This tool crawls a website and generates a graph of pages and links. Additionally, a node is added for each word and edges are added from each word to the pages they are a part of.
Only Leiningen is required for building. Install Leiningen, then execute the following from the webGraph directory:
webGraph$ lein deps
webGraph$ lein compile
To actually do anything useful, you'll need access to a running Neo4J server. You can install this to your local machine and start an instance:
neo4j-community-1.6$ ./bin/neo4j start
Use the --help
command line option to see the possible arguments:
webGraph$ lein run --help
Usage:
Switches Default Desc
-------- ------- ----
-h, --no-help, --help false Show this help message
--host localhost Neo4J server host
--port 7474 Neo4J server port
-s, --seed Fully qualified URL for the crawl
-p, --max-pages 10 Maximum number of pages to crawl
-d, --max-depth 5 Maximum crawl depth
-n, --politeness 1000 Time to wait between page requests (ms)
-j, --threads 1 Number of crawler threads
To crawl a domain specify the fully qualified domain name as the seed:
webGraph$ lein run --seed http://www.milk.com/
The crawler will follow links outside of the given domain.
- There needs to be a way to query the database outside of Neo4J's web interface. Either a command-line query tool or a custom web interface.

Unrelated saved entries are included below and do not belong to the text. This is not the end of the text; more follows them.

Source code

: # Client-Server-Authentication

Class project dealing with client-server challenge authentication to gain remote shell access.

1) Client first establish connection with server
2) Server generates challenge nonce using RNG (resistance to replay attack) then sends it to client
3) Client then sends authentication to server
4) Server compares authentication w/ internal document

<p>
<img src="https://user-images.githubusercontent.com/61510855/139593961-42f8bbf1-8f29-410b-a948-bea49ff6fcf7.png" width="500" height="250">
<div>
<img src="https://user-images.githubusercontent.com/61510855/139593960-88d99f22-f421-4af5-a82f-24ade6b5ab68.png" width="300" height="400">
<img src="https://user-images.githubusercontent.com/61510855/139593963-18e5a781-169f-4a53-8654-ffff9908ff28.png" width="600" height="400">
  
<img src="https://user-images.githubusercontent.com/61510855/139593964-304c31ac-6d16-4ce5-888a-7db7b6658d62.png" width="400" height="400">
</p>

- The web crawler library that is used
(crawler4j) does a poor job
at extracting plain-text from the HTML. Some words get squished
together. This can be fixed by taking the raw HTML from the crawler
and running it through something like jsoup's
Jsoup.parse(html).text()
. - Currently, each distinct word from a crawled page requires either two or three calls to the server. This is very slow, but it can be sped up by using the batch API.
- To run PageRank on the graph, the server must be taken off-line so a custom Gremlin distribution can access it directly. Maybe there's a better way?
Copyright (C) 2012 James Marble and John Russell
Distributed under the Eclipse Public License, the same as Clojure.